The exact orbit of the object has yet to be definitively identified, but it is thought that it may fall into one of two camps: inner Oort cloud objects whose orbits are influenced by the gravitational pull of Neptune or more mysterious dwarf objects like Sedna or 2012 VP113, whose orbits never take them inside that of Neptune.

The original article is well worth a read and a share …

Oort Cloud Object
Three times farther than Pluto, V774104 may join a club of solar system objects whose orbits cannot yet be explained. Photo Credit: NASA/JPL-Caltech

Astronomers spot most distant object in the solar system, could point to other rogue planets

By Eric Hand
10 November 2015 2:15 pm

NATIONAL HARBOR, MARYLAND—Astronomers have found the most distant object ever in our solar system, three times farther away than Pluto. The dwarf planet, which has been designated V774104, is between 500 and 1000 kilometers across. It will take another year before scientists pin down its orbit, but it could end up joining an emerging class of extreme solar system objects whose strange orbits point to the hypothetical influence of rogue planets or nearby stars.

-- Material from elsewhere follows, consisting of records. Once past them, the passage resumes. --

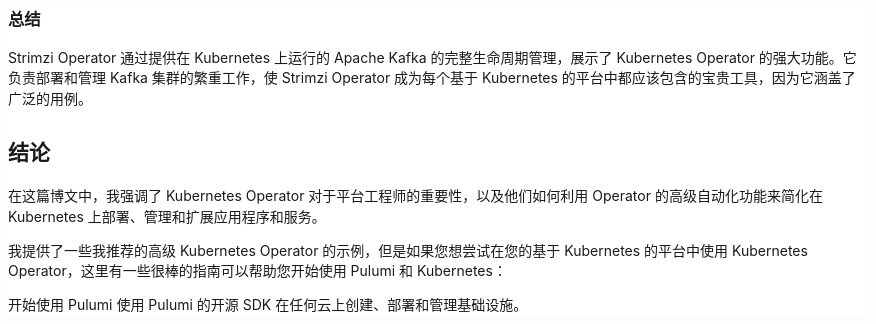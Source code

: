 ### 总结

Strimzi Operator 通过提供在 Kubernetes 上运行的 Apache Kafka 的完整生命周期管理，展示了 Kubernetes Operator 的强大功能。它负责部署和管理 Kafka 集群的繁重工作，使 Strimzi Operator 成为每个基于 Kubernetes 的平台中都应该包含的宝贵工具，因为它涵盖了广泛的用例。


## 结论

在这篇博文中，我强调了 Kubernetes Operator 对于平台工程师的重要性，以及他们如何利用 Operator 的高级自动化功能来简化在 Kubernetes 上部署、管理和扩展应用程序和服务。

我提供了一些我推荐的高级 Kubernetes Operator 的示例，但是如果您想尝试在您的基于 Kubernetes 的平台中使用 Kubernetes Operator，这里有一些很棒的指南可以帮助您开始使用 Pulumi 和 Kubernetes：


开始使用 Pulumi
使用 Pulumi 的开源 SDK 在任何云上创建、部署和管理基础设施。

…… The dwarf planet could eventually join one of two clubs. If its orbit one day takes it closer to our sun, it would become part of a more common population of icy worlds whose orbits can be explained by gravitational interactions with Neptune. But if its orbit never brings it close to the sun, it could join a rare club with two other worlds, Sedna and 2012 VP113.

These two dwarf planets never come within 50 AU of the sun, and their orbits swing as far out as 1000 AU. Sheppard calls them “inner Oort cloud objects” to distinguish them from icy Kuiper Belt objects, which reside between 30 and 50 AU. The Oort cloud is a hypothetical, thinly populated sphere of icy bodies, thousands of AU away, that marks the edge of the solar system and the end of the sun’s gravitational influence.

What makes the inner Oort cloud objects interesting is that their eccentric orbits cannot be explained by the known structure of the solar system: Something else had to perturb their orbits. Possible explanations include an unseen giant planet that still orbits in the deep or one that was ejected from the solar system, disturbing inner Oort cloud objects on its way out. Other theories suggest that gravitational forces, acting on the solar system when the protosun was surrounded by other stellar nurseries, could have provided the necessary nudges.